_What the task requires_.
Where does the string "FMPAdapterWrapper" appear in the records? Copy each line that holds it.

_Input_.
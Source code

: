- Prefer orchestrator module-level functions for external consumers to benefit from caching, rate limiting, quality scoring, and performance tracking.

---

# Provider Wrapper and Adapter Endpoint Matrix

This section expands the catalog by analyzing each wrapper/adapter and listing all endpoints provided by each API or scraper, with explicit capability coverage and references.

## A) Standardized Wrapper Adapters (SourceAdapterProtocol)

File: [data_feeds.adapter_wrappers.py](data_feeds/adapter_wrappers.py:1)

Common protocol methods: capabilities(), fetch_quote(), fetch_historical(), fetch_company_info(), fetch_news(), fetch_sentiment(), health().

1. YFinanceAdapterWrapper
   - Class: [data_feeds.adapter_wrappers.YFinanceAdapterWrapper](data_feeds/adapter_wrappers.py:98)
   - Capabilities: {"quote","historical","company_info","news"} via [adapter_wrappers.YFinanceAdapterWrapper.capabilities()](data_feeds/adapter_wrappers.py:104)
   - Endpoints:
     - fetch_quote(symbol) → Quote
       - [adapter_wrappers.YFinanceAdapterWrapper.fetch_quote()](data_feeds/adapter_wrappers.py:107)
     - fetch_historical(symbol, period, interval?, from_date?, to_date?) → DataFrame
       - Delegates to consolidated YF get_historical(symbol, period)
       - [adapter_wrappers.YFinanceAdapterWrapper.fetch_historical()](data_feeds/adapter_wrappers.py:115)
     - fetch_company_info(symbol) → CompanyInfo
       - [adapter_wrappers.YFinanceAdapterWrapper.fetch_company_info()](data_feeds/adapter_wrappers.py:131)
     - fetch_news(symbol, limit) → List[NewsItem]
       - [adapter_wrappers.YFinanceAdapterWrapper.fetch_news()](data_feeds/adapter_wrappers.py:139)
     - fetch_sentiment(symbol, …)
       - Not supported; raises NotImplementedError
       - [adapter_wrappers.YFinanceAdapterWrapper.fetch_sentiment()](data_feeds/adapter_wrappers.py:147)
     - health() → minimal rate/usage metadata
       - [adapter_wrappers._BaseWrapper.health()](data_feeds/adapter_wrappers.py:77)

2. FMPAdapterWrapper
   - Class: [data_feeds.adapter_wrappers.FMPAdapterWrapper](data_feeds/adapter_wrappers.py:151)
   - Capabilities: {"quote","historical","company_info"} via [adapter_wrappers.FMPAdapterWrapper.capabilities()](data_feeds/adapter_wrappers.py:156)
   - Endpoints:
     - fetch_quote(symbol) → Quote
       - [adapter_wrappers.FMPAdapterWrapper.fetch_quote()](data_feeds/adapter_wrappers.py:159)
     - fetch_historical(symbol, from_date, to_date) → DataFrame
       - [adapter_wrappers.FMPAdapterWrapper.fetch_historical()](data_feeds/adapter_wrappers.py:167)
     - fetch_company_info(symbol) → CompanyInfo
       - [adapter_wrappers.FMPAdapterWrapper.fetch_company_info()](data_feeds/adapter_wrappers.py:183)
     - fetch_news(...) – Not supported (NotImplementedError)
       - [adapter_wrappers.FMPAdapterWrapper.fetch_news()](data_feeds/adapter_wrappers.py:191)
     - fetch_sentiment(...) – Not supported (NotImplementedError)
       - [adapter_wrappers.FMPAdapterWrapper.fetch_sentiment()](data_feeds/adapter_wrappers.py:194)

_Exercise answer_.
2. FMPAdapterWrapper
   - Class: [data_feeds.adapter_wrappers.FMPAdapterWrapper](data_feeds/adapter_wrappers.py:151)
   - Capabilities: {"quote","historical","company_info"} via [adapter_wrappers.FMPAdapterWrapper.capabilities()](data_feeds/adapter_wrappers.py:156)
       - [adapter_wrappers.FMPAdapterWrapper.fetch_quote()](data_feeds/adapter_wrappers.py:159)
       - [adapter_wrappers.FMPAdapterWrapper.fetch_historical()](data_feeds/adapter_wrappers.py:167)
       - [adapter_wrappers.FMPAdapterWrapper.fetch_company_info()](data_feeds/adapter_wrappers.py:183)
       - [adapter_wrappers.FMPAdapterWrapper.fetch_news()](data_feeds/adapter_wrappers.py:191)
       - [adapter_wrappers.FMPAdapterWrapper.fetch_sentiment()](data_feeds/adapter_wrappers.py:194)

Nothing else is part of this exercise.